For example, your book. I don’t know why you won’t publish your book. You write well and you’ll connect with someone. But until you take the action and move its publication forward it will remain on the list of things that chip away at your confidence, stifling your forward progress. I bet you all the proceeds from it that your self-image will improve far more from finally getting it out there than from reading a list of 50 great things about you.
Correcting self-image is about the moment of action when you address the things that make you feel negatively judged. And after a lot of action you finally see what others see, and know why they see it. They’ve been seeing the potential that you are taking action to actualize! That’s empowering.

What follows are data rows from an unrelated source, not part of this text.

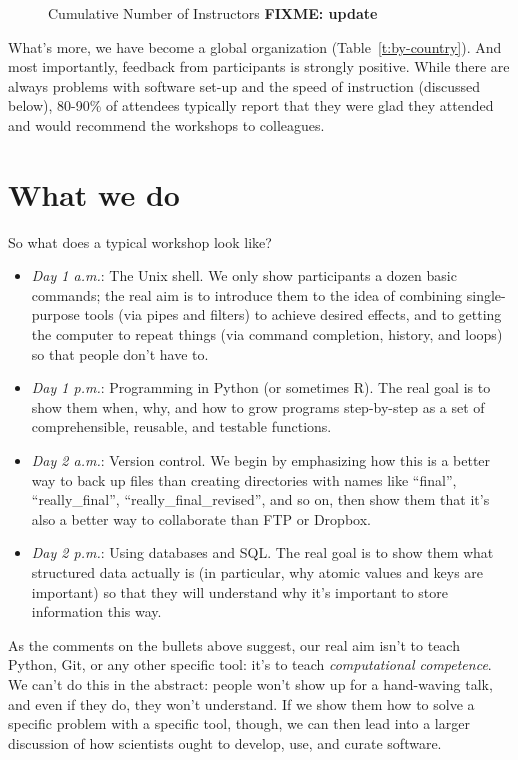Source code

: \documentclass[10pt,a4paper,twocolumn]{article}
\newcommand{\fixme}[1]{\bf{FIXME: {#1}}}
\begin{document}
\begin{figure}
\centering
\caption{Cumulative Number of Instructors \fixme{update}}
\label{f:instructors}
\end{figure}

What's more, we have become a global organization
(Table~\ref{t:by-country}).  And most importantly, feedback from
participants is strongly positive.  While there are always problems
with software set-up and the speed of instruction (discussed below),
80-90\% of attendees typically report that they were glad they
attended and would recommend the workshops to colleagues.

\section*{What we do}

So what does a typical workshop look like?

\begin{itemize}
\item
  \emph{Day 1 a.m.}: The Unix shell. We only show participants a dozen
  basic commands; the real aim is to introduce them to the idea of
  combining single-purpose tools (via pipes and filters) to achieve
  desired effects, and to getting the computer to repeat things (via
  command completion, history, and loops) so that people don't have
  to.
\item
  \emph{Day 1 p.m.}: Programming in Python (or sometimes R). The real
  goal is to show them when, why, and how to grow programs
  step-by-step as a set of comprehensible, reusable, and testable
  functions.
\item
  \emph{Day 2 a.m.}: Version control. We begin by emphasizing how this
  is a better way to back up files than creating directories with names
  like ``final'', ``really\_final'', ``really\_final\_revised'', and
  so on, then show them that it's also a better way to collaborate
  than FTP or Dropbox.
\item
  \emph{Day 2 p.m.}: Using databases and SQL.  The real goal is to
  show them what structured data actually is (in particular, why
  atomic values and keys are important) so that they will understand
  why it's important to store information this way.
\end{itemize}

As the comments on the bullets above suggest, our real aim isn't to
teach Python, Git, or any other specific tool: it's to teach
\emph{computational competence}. We can't do this in the abstract:
people won't show up for a hand-waving talk, and even if they do, they
won't understand. If we show them how to solve a specific problem with
a specific tool, though, we can then lead into a larger discussion of
how scientists ought to develop, use, and curate software.
\end{document}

Thanks again for the post, it is thought provoking!
Pat
By: Patrick on May 19, 2011
at 8:55 am
Hi Pat. Thanks for a very thought-provoking response! You make a very good point. Self esteem is a lot about our thoughts, but it is also about our actions and choices. I am actually planning a future post on overcoming fears, which will talk about the importance of “just doing it” and letting the confidence follow. I do, however, feel that it is important to start with correcting the way we think about ourselves, so that we can begin to open to the possibility that maybe we are more than the negative voices in our head. If you believe in the law of attraction (as I do), then this opening will help set the stage for future success once we do make the leap and take action. Thanks again for your thoughts!